WHAT YOU WILL DO →
Will you write out all the entries below exactly?

DATA FOR PROCESSING →
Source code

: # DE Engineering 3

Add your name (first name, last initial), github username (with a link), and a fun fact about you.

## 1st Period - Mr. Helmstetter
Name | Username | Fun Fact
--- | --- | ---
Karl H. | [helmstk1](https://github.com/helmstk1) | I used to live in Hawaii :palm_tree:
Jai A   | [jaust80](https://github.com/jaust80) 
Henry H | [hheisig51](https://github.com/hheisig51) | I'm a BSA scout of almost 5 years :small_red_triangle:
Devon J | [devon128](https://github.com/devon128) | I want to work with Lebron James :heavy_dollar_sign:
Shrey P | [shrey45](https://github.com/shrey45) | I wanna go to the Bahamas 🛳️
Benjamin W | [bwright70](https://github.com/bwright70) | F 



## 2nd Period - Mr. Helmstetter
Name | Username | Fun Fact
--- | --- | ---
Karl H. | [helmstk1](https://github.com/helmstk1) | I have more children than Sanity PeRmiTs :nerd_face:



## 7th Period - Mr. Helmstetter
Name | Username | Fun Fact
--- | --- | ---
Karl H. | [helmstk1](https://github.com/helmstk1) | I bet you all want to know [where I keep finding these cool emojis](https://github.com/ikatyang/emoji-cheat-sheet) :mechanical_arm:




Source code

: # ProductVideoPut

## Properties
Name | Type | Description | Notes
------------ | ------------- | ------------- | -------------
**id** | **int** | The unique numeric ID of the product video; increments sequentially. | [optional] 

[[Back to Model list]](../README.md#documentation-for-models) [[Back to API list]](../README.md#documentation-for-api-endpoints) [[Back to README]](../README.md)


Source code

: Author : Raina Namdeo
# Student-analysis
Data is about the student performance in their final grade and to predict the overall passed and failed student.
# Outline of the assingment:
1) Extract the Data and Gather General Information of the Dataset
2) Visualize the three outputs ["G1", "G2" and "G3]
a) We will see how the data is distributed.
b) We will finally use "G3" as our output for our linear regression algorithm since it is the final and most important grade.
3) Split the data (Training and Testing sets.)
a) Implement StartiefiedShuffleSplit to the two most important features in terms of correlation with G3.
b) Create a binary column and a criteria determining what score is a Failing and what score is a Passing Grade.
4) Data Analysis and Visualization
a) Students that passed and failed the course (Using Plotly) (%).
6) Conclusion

RESPONSE TO THIS TASK →
Source code

: # DE Engineering 3

Add your name (first name, last initial), github username (with a link), and a fun fact about you.

## 1st Period - Mr. Helmstetter
Name | Username | Fun Fact
--- | --- | ---
Karl H. | [helmstk1](https://github.com/helmstk1) | I used to live in Hawaii :palm_tree:
Jai A   | [jaust80](https://github.com/jaust80) 
Henry H | [hheisig51](https://github.com/hheisig51) | I'm a BSA scout of almost 5 years :small_red_triangle:
Devon J | [devon128](https://github.com/devon128) | I want to work with Lebron James :heavy_dollar_sign:
Shrey P | [shrey45](https://github.com/shrey45) | I wanna go to the Bahamas 🛳️
Benjamin W | [bwright70](https://github.com/bwright70) | F 



## 2nd Period - Mr. Helmstetter
Name | Username | Fun Fact
--- | --- | ---
Karl H. | [helmstk1](https://github.com/helmstk1) | I have more children than Sanity PeRmiTs :nerd_face:



## 7th Period - Mr. Helmstetter
Name | Username | Fun Fact
--- | --- | ---
Karl H. | [helmstk1](https://github.com/helmstk1) | I bet you all want to know [where I keep finding these cool emojis](https://github.com/ikatyang/emoji-cheat-sheet) :mechanical_arm:




Source code

: # ProductVideoPut

## Properties
Name | Type | Description | Notes
------------ | ------------- | ------------- | -------------
**id** | **int** | The unique numeric ID of the product video; increments sequentially. | [optional] 

[[Back to Model list]](../README.md#documentation-for-models) [[Back to API list]](../README.md#documentation-for-api-endpoints) [[Back to README]](../README.md)


Source code

: Author : Raina Namdeo
# Student-analysis
Data is about the student performance in their final grade and to predict the overall passed and failed student.
# Outline of the assingment:
1) Extract the Data and Gather General Information of the Dataset
2) Visualize the three outputs ["G1", "G2" and "G3]
a) We will see how the data is distributed.
b) We will finally use "G3" as our output for our linear regression algorithm since it is the final and most important grade.
3) Split the data (Training and Testing sets.)
a) Implement StartiefiedShuffleSplit to the two most important features in terms of correlation with G3.
b) Create a binary column and a criteria determining what score is a Failing and what score is a Passing Grade.
4) Data Analysis and Visualization
a) Students that passed and failed the course (Using Plotly) (%).
6) Conclusion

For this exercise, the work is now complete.